There has been considerable talk about spam in the last week on foot of a mail from the Green Party about a competition they are running or trying to run. What is surprising is the rather superior attitude of some of those commenting, especially Damien Mulley when you consider that he did the same thing himself when it suited him. While much of the comment was quite considered, though some was perhaps a little less so, the commentary of Mr Tubbs stands out as it verges on the hysterical, swerves into the lunatic before careening back up the road into plain rudeness. Indeed such is the virtual rending of hair, that one almost expects talk of personal violation. Below is a self admitted bulk mail I got from Damien. It reads

"Howdy,
As you may or may not know I'm organising a training day in UCC
next Saturday (March 24th).

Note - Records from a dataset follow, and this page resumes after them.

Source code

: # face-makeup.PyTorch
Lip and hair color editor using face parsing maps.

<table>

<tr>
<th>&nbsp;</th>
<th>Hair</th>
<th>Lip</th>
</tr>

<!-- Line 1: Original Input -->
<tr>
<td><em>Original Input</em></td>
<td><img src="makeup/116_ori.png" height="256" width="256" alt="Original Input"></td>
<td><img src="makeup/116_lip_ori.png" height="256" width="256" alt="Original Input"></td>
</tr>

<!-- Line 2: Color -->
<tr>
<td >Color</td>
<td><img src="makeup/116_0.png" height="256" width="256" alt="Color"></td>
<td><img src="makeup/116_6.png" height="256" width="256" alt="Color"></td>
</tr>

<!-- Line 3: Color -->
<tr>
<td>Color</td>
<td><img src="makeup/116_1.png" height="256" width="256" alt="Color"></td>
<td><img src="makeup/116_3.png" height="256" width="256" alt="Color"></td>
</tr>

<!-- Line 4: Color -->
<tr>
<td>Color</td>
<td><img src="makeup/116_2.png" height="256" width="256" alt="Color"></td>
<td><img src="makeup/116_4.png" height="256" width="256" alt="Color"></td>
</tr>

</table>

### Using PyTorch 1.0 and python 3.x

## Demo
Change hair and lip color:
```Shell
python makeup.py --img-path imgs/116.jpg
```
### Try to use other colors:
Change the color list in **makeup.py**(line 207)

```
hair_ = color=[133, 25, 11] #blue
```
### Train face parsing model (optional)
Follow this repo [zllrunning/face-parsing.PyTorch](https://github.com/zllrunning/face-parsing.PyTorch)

The training will cover the basics for an
IT company or IT person that's just setting out in business. Details
are available here: http://url.ie/388

If you are interested in coming along, please do come along or if you
think someone you know in the Cork/Munster area would benefit from the
training, send the details on to them. All training is provided free.
After Cork it is hoped there'll be on in Dublin around April 28th.
Yes. this has been a mass email but I'm sure you'll forgive me.

Damien
-- blog: www.mulxxx.net
Mobile: +353 86 xxx xxxx
Projects: www.IrelandOffline.org www.awards.ie
LinkedIn: www.linkedin.com/in/dxxxx "

At the time (a bit under 2 years back) the only contact I'd had with Damien was via the blog awards for which I had been nominated shortly before receiving the above mail. So harvesting email addresses from the blog awards and then bulk emailing people to advise them of a training event he was running was par for the course for Damien back in the day. Since it would seem that training courses are now a significant earner for Damien it would be reasonable to think of this now as an email was for an event that provided him with a grounding in what is a commercial activity. I can't really say I was especially put out by getting it but it would seem if I was to follow the lead that Damien sets for those who send mai lto him, I should have contacted the Data Protection Commissioner and scweamed and scweamed the blogophere blue with how someone had contacted me about something I wasn't interested in using an address they had garnered purportedly for other purposes.

The rather dull fact is that there is spam and there is SPAM, and if you can't tell the difference then I'm not sure what I can say to help you see it. To top all this for all the talk of the need for the personal there is the notion put forward that you can bulk email people but if you make sure to use the bcc field so that it appears to be just to them as individuals and then use some automated process to include their first name at the top then that's all fine and dandy. That this might signify to anyone with half a brain that the intent was somehow significantly less impersonal than doing the same but without their name shows that for at least some of the offended it's all about the perception not the reality. It's still a bulk email, but you put their name on it - oh - that's so much better. On a scale of one to SPAM this was probably a two.